Deuxième partie. Fêlure de l'individu

Chapitre un. Malaise des origines

I Introduction

Certes l'oeuvre romanesque de Fitzgerald se nourrit de la crise de la société de l'Entre-deux-guerres, mais elle se fonde également sur un conflit plus intime, propre à chaque individu, une véritable fêlure interne. Tout être fait partie d'une chaîne humaine et n'est jamais complètement isolé ; chez Fitzgerald, une des failles principales des protagonistes se situera au coeur de cette chaîne et plus précisément dans leur attitude vis-à-vis de leurs origines. Le malaise des origines relie la plupart des personnages et des romans de Fitzgerald. L'auteur présente souvent des protagonistes caractérisés par le trait typiquement américain de l'auto-création et qui sont donc prompts à nier ou à oblitérer leurs origines. Souvent cette négation de l'ascendance suit le schéma que Freud appelle le "Roman familial" et qui s'applique aussi bien à Fitzgerald lui-même qu'à ses personnages254. Néanmoins, cette attitude n'a pas pour résultat de dissocier irrémédiablement ces derniers de leurs origines et de supprimer tout conflit psychologique lié à celles-ci, bien au contraire, elles demeurent toujours présentes et obsédantes, souvent enfouies au plus secret de l'inconscient. Ainsi, l'auteur nous offre le portrait d'une famille américaine en crise, où la position du père et de la mère est en profonde mutation et souvent en rupture avec la tradition, causant de la sorte de nombreux bouleversements. Il atteste de la difficulté profonde de ses personnages à se positionner comme adultes et à maîtriser leurs questionnements et leurs angoisses vis-à-vis des origines.
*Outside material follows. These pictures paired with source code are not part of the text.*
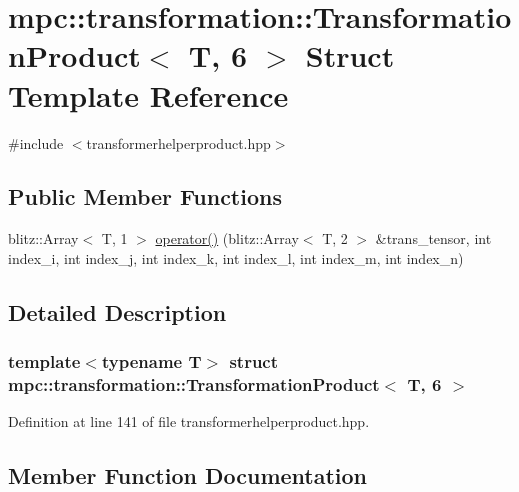 \hypertarget{structmpc_1_1transformation_1_1_transformation_product_3_01_t_00_016_01_4}{}\section{mpc\+:\+:transformation\+:\+:Transformation\+Product$<$ T, 6 $>$ Struct Template Reference}
\label{structmpc_1_1transformation_1_1_transformation_product_3_01_t_00_016_01_4}


{\ttfamily \#include $<$transformerhelperproduct.\+hpp$>$}

\subsection*{Public Member Functions}
\begin{DoxyCompactItemize}
\item 
blitz\+::\+Array$<$ T, 1 $>$ \mbox{\hyperlink{structmpc_1_1transformation_1_1_transformation_product_3_01_t_00_016_01_4_a2e9ebbdd2cb47148f9d2e9b08982228c}{operator()}} (blitz\+::\+Array$<$ T, 2 $>$ \&trans\+\_\+tensor, int index\+\_\+i, int index\+\_\+j, int index\+\_\+k, int index\+\_\+l, int index\+\_\+m, int index\+\_\+n)
\end{DoxyCompactItemize}


\subsection{Detailed Description}
\subsubsection*{template$<$typename T$>$\newline
struct mpc\+::transformation\+::\+Transformation\+Product$<$ T, 6 $>$}



Definition at line 141 of file transformerhelperproduct.\+hpp.



\subsection{Member Function Documentation}
\mbox{\label{structmpc_1_1transformation_1_1_transformation_product_3_01_t_00_016_01_4_a2e9ebbdd2cb47148f9d2e9b08982228c}}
En ceci il annonce la grande vogue de la psychanalyse qui perdure toujours au sein de la société américaine et met le doigt sur un des problèmes essentiels de l'être pensant : le mystère des origines et les troubles qui en découlent.

Notes
254.

- Voir Henry Dan Piper, F.Scott Fitzgerald: A Critical Portrait (London, The Bodley Head, 1965), p. 4 et Joan M.Allen, Candles and Carnival Lights: The Catholic Sensibility of F.Scott Fitzgerald, op. cit., pp. 63-65.